The court addressed the defendant’s mental health and financial circumstances, but deemed them not “extraordinary” and “not at all unusual”
relative to typical sentencing presentations. It further reasoned that the Guidelines already accounted for:
- lack of criminal history (criminal history category I and “zero-point offender” credit),
- acceptance of responsibility, and
- safety-valve eligibility (allowing sentence “without regard” to the 60-month mandatory minimum via 18 U.S.C. § 3553(f)).
- “Unwarranted disparity” requires comparability in conduct, not just offense level/category labels. The defendant relied on national average and median sentences for similarly scored meth defendants. The district court rejected the inference because those statistics did not distinguish between single-transaction defendants and defendants engaging in multiple transactions with additional drugs at home. Citing the “apples to apples” framework, the Eleventh Circuit agreed: without circumstance-specific comparators, the claim is too indeterminate to show an “unwarranted” disparity under § 3553(a)(6).
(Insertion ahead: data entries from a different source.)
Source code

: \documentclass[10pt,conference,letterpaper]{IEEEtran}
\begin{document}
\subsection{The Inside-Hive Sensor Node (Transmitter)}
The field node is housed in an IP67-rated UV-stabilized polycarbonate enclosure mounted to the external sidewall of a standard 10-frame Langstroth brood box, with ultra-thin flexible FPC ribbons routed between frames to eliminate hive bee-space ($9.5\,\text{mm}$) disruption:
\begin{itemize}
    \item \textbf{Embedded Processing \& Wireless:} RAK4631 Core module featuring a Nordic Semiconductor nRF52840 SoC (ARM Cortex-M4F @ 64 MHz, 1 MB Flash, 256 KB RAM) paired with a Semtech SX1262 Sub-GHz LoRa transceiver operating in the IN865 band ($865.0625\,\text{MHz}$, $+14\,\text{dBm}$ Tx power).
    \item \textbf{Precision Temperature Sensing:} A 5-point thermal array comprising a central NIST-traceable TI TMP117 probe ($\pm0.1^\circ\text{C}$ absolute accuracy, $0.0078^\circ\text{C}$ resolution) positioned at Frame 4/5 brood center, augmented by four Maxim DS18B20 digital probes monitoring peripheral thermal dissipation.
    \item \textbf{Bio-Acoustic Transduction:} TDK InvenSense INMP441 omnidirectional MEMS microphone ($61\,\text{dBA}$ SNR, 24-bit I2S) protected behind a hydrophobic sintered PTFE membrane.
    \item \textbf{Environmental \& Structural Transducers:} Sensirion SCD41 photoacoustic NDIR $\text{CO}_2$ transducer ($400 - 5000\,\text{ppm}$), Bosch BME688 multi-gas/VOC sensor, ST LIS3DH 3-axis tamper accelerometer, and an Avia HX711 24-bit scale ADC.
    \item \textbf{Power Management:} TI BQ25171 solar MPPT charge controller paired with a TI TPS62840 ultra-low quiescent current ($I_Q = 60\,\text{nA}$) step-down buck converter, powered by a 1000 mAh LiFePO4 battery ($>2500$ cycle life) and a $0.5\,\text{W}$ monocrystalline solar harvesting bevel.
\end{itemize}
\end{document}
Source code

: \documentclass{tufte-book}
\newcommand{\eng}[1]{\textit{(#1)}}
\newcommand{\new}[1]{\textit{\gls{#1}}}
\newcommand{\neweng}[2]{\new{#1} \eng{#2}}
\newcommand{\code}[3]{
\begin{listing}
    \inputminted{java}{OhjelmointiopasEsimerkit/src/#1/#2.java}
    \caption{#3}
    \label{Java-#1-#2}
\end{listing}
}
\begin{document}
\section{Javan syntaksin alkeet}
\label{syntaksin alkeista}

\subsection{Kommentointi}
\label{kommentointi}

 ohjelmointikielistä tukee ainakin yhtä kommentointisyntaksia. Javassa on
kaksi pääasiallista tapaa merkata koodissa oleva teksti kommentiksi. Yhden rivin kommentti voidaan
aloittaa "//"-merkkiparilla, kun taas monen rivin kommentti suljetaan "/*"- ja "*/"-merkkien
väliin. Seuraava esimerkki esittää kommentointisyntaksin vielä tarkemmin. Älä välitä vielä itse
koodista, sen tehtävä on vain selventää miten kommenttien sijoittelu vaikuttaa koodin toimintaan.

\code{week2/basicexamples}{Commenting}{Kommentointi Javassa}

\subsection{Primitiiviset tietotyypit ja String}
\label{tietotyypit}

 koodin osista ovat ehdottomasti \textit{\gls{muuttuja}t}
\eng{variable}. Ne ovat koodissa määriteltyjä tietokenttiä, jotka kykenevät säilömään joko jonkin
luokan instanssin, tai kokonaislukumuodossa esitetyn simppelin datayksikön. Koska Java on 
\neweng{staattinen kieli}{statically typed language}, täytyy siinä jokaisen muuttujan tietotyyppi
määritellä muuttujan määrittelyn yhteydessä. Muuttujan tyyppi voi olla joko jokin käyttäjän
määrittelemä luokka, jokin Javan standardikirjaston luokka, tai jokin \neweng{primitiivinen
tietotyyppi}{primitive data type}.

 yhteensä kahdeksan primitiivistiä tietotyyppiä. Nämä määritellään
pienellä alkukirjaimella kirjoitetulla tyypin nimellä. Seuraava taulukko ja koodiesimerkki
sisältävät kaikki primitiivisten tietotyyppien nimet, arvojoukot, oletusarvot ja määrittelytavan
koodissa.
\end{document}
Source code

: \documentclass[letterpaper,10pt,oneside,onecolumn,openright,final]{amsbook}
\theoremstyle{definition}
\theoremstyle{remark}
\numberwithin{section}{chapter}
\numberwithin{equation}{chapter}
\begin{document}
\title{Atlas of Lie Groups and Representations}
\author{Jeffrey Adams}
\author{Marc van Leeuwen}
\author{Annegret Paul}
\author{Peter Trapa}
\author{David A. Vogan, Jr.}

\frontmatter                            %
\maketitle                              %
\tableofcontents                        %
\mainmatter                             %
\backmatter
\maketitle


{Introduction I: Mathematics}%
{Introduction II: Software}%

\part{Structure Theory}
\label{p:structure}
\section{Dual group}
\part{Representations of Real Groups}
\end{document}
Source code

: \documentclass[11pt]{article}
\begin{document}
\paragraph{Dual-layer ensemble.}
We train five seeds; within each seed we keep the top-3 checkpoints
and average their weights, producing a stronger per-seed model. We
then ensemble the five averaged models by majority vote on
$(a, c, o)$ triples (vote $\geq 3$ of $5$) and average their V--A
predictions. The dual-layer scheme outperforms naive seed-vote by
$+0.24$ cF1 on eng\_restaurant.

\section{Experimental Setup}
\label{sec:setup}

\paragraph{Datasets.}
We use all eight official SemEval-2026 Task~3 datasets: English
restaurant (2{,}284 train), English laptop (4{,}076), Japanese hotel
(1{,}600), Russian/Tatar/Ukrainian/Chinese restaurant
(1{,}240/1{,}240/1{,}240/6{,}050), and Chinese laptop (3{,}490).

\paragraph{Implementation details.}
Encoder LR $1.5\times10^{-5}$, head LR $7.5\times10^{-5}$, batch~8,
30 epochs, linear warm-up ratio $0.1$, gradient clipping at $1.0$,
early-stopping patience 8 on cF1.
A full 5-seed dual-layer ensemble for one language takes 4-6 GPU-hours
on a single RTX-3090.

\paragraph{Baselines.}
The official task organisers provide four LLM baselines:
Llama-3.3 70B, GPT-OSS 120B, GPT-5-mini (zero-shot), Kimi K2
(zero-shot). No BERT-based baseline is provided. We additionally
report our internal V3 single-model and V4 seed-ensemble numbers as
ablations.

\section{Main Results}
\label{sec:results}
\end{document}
- District court’s own inquiry into sentencing data can support the § 3553(a)(6) assessment. Notably, the district court stated it did “its own research” and found that lower sentences “often” involve one-transaction defendants. The panel accepted this as reinforcing (rather than substituting for) the basic point: disparity analysis turns on similarly situated conduct, and the defendant’s proffer did not establish it.
Impact
- Heightened practical burden for statistics-based disparity arguments. Defendants in the Eleventh Circuit seeking a variance based on national sentencing data should expect to provide richer context—e.g., number of transactions, drug purity, quantities, presence of additional controlled substances, role in the offense, weapons, co-conspirators, and supervision violations—so the court can determine true similarity.
- Affirms broad discretion to reject “median/mean” comparisons lacking transaction detail. The decision signals that aggregate statistics—without a mechanism to control for offense conduct—may be treated as “apples to oranges,” limiting their persuasive power under § 3553(a)(6).
- Reinforces deference to district court weighting of mitigation. Even sympathetic factors (mental health, family hardship, deportation consequences) will not compel a variance absent a showing that the district court ignored them or made an irrational balancing decision.
Complex Concepts Simplified
- Substantive reasonableness: Whether the length of the sentence is reasonable in light of all the circumstances and the § 3553(a) purposes—distinct from procedural issues like guideline calculation errors.
- Abuse of discretion (sentencing): A high bar. The appellate court does not ask what it would have done; it asks whether the district court’s decision falls outside the range of reasonable outcomes.
- § 3553(a)(6) “unwarranted disparities”: The law targets unjustified differences between defendants with similar records who committed similar conduct. If key facts differ (e.g., repeated sales vs. a one-time deal), different sentences may be “warranted.”
- “Apples to apples” comparison: A shorthand for requiring meaningful similarity. Matching only the guideline offense level and criminal history may be insufficient if offense conduct differs materially.
- Variance vs. departure: A departure is a Guidelines-based adjustment authorized by the Guidelines themselves; a variance is a sentence outside the Guidelines range based on § 3553(a). Pena-Sanregre sought a downward variance.
- Safety valve (18 U.S.C. § 3553(f)): A statutory mechanism allowing qualifying defendants to avoid an otherwise applicable mandatory minimum and be sentenced under the Guidelines framework.
Conclusion
United States v. Oscar Pena-Sanregre reinforces two durable Eleventh Circuit themes: (1) district courts receive substantial deference in weighing § 3553(a) factors, especially when imposing a bottom-of-Guidelines sentence after addressing the defendant’s arguments; and (2) sentencing-disparity claims under § 3553(a)(6) require genuinely comparable defendants and conduct—aggregate national averages and medians, without transaction- and conduct-level detail, are typically insufficient to show an “unwarranted” disparity.